Moulding Sand - Types of Properties and its Classification


Definition of Moulding Sand:

The principal raw material used in molding is molding sand because it provides several major characteristics that may not be obtained from other materials. Moulding sand is defined as granular particles resulting from the breakdown of rocks, due to the action of natural forces, such as frost, wind, rain, heat and water currents. Rocks have a complex composition and sand contains most of the elements of the rocks.

Due to this reason, moulding sand differs considerably in different parts of the world. In nature, it is found on the bottom and banks of rivers and lakes. Moulding sand is classified into different categories according to the nature of its origin.

Moulding is a process of making a cavity or mold out of the sand by means of a pattern. The molten metal is poured into the molds to produce the casting.
Properties of molding sand.

1: Porosity or permeability
It is the property of sand that permits the steam and other gases to pass through the sand mold. The porosity of sand depends upon its grain size, grain shape, moisture, and clay components are the molding sand. If the sand is too fine, the porosity will below.

2: Plasticity
It is that property of sand due to which it flows to all portions of the molding box or flask. The sand must have sufficient plasticity to produce a good mold.

3: Adhesiveness
It is the properties of sand due to it adheres or cling to the sides of the molding box.

4: Cohesiveness
It is the property of sand due to which the sand grains stick together during ramming. It is defined as the strength of the molding sand.

5: Refractoriness
The property enables it to resist the high temperature of the molten metal without breaking down or fusing.

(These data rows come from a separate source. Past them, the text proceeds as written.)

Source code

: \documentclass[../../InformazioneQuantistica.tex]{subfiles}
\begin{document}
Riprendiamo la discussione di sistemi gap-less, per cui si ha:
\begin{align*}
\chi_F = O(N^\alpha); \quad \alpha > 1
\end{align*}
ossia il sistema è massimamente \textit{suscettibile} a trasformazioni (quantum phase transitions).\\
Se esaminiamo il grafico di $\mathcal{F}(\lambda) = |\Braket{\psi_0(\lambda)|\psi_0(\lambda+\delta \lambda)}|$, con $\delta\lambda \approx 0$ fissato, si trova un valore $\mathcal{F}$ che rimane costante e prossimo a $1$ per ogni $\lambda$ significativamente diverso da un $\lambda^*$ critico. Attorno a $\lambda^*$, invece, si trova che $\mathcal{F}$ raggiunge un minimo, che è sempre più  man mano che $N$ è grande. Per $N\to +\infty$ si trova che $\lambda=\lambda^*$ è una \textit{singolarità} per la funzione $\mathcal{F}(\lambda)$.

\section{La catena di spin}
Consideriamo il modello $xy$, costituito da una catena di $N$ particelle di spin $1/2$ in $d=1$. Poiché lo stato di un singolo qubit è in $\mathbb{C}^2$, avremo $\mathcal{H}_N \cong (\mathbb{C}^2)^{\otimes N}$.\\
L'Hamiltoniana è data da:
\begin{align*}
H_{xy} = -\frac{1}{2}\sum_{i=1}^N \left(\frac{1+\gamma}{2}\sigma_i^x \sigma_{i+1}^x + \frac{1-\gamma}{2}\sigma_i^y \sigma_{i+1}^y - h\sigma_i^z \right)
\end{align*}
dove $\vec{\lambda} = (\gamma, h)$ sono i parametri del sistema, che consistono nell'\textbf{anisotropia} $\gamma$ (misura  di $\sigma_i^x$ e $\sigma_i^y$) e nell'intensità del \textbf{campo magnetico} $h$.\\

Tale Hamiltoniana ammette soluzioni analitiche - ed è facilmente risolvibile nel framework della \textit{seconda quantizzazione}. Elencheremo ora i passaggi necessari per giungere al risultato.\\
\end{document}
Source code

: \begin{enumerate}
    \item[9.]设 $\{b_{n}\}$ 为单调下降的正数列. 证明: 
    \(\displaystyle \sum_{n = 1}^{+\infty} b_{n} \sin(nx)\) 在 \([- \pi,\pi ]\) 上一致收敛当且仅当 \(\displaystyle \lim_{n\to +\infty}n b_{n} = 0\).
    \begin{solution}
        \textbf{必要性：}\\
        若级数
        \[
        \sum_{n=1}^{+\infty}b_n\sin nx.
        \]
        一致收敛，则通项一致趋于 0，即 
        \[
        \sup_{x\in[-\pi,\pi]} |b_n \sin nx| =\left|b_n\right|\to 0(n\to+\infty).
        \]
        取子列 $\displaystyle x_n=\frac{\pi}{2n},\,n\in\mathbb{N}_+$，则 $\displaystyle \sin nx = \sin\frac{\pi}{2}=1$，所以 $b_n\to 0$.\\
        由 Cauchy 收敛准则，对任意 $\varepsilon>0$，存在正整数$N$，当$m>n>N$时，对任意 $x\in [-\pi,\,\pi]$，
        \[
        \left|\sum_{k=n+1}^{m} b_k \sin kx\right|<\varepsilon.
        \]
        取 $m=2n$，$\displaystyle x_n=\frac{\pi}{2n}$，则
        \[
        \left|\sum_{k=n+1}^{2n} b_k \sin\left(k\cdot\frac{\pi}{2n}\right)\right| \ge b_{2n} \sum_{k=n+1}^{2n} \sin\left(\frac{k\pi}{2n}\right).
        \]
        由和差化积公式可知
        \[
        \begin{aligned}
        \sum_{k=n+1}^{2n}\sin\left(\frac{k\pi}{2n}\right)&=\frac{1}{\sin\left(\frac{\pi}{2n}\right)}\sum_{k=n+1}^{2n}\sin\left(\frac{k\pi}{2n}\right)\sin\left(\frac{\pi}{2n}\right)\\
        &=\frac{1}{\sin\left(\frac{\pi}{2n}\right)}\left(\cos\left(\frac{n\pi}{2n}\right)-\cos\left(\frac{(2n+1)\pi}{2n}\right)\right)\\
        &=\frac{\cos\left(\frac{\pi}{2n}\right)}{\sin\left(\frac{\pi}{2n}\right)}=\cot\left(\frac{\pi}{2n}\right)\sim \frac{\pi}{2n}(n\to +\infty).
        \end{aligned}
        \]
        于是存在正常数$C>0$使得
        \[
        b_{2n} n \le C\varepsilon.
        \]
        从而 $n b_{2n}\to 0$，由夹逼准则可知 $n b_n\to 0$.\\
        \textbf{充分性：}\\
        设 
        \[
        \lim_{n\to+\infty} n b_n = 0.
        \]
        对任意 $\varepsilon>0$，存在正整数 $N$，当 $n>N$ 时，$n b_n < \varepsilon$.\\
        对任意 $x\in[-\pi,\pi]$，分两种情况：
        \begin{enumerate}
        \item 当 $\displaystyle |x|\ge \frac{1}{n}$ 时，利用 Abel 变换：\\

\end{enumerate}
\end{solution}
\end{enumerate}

Classification of Moulding sand according to their use:

1: Greensand

  • When sand is in its natural (more or less moist) state, it is referred to as green sand. It is a mix­ture of silica sand, with 18 to 30% clay and 6 to 8% water. The clay and water give bonding strength to green sand.
  • It is fine, soft, light and porous. Being damp, it retains the shape given to it under pressure during squeezing.
  • As the mold becomes dense by ramming, the structure is made porous by venting. Sharp edges are avoided in green sand molding, because these being weak, break when hot metal is poured.
  • Greensand is generally used for casting small or medium-sized molds. Larger output can be obtained from a given floor space as the cost and delay involved in drying the molds is saved. Coal dust is mixed in green sand to prevent defects in castings.

2: Dry Sand

  • The green sand moulds when baked or dried before pouring the molten metal are called dry sand moulds. The sand of this condition is called dry sand. 
  • The dry sand moulds have greater strength, rigidity and thermal stability. 
  • These moulds used for large and heavy casting.

3: Loam Sand

  • It is a mixture of clay and sand milled with water to a thin plastic paste, from which, moulds are built up on a backing of soft bricks.
  • Loam sand contains upto 50% clay and dries hard. It also contains fire clay. It must be sufficiently adhesive to hold on to the vertical surfaces of the rough structure of the mould. Chopped stray and manure are commonly used to assist in binding. The moisture content is from 18 to 20%.
  • Loam is dried very slowly and completely before it is ready for casting. It is used for casting larger regular shaped castings like chemical pans, drums, etc.

4: Facing Sand

  • It is used directly next to the sur­face of the pattern and it comes into contact with the molten metal. Since, it is subjected to the most severe conditions, it must possess high strength and refractoriness. It is made of silica sand and clay, without the addition of used sand.
  • Different forms of carbon known as facing materials, (e.g., plumbago powder, ceylon lead or graphite) are used to prevent the metal from burning into the sand. Sometimes they are mixed with 6 to 15 times fine moulding sand to make mould facings.
  • Facing sand layer in a mould, usually ranges from 20 to 30 mm. Facing sand comprises 10 to 15% of the whole amount of mould sand.

5: Backing or Floor Stand

Sand used to back up the facing sand and not used next to the pattern is called backing sand. The sand which has been repeatedly used may be employed for this purpose. It is also known as black sand due to its color.

6: System Sand

Sand employed in mechanical sand preparation and handling system is called system sand. This sand has high strength, permeability, and refractoriness.

7: Parting Sand

Sand employed on the faces of the pattern before the molding is called parting sand. The parting sand consists of dried silica sand, sea sand, or burnt sand.

8: Core Sand

The cores are defined as sand bodies used to form the hollow portions or cavities of desired shape and size in the casting. Thus the sand used for making these cores is called core sand. It is sometimes called oil sand. It is the silica sand mixed with linseed oil or any other oil as a binder.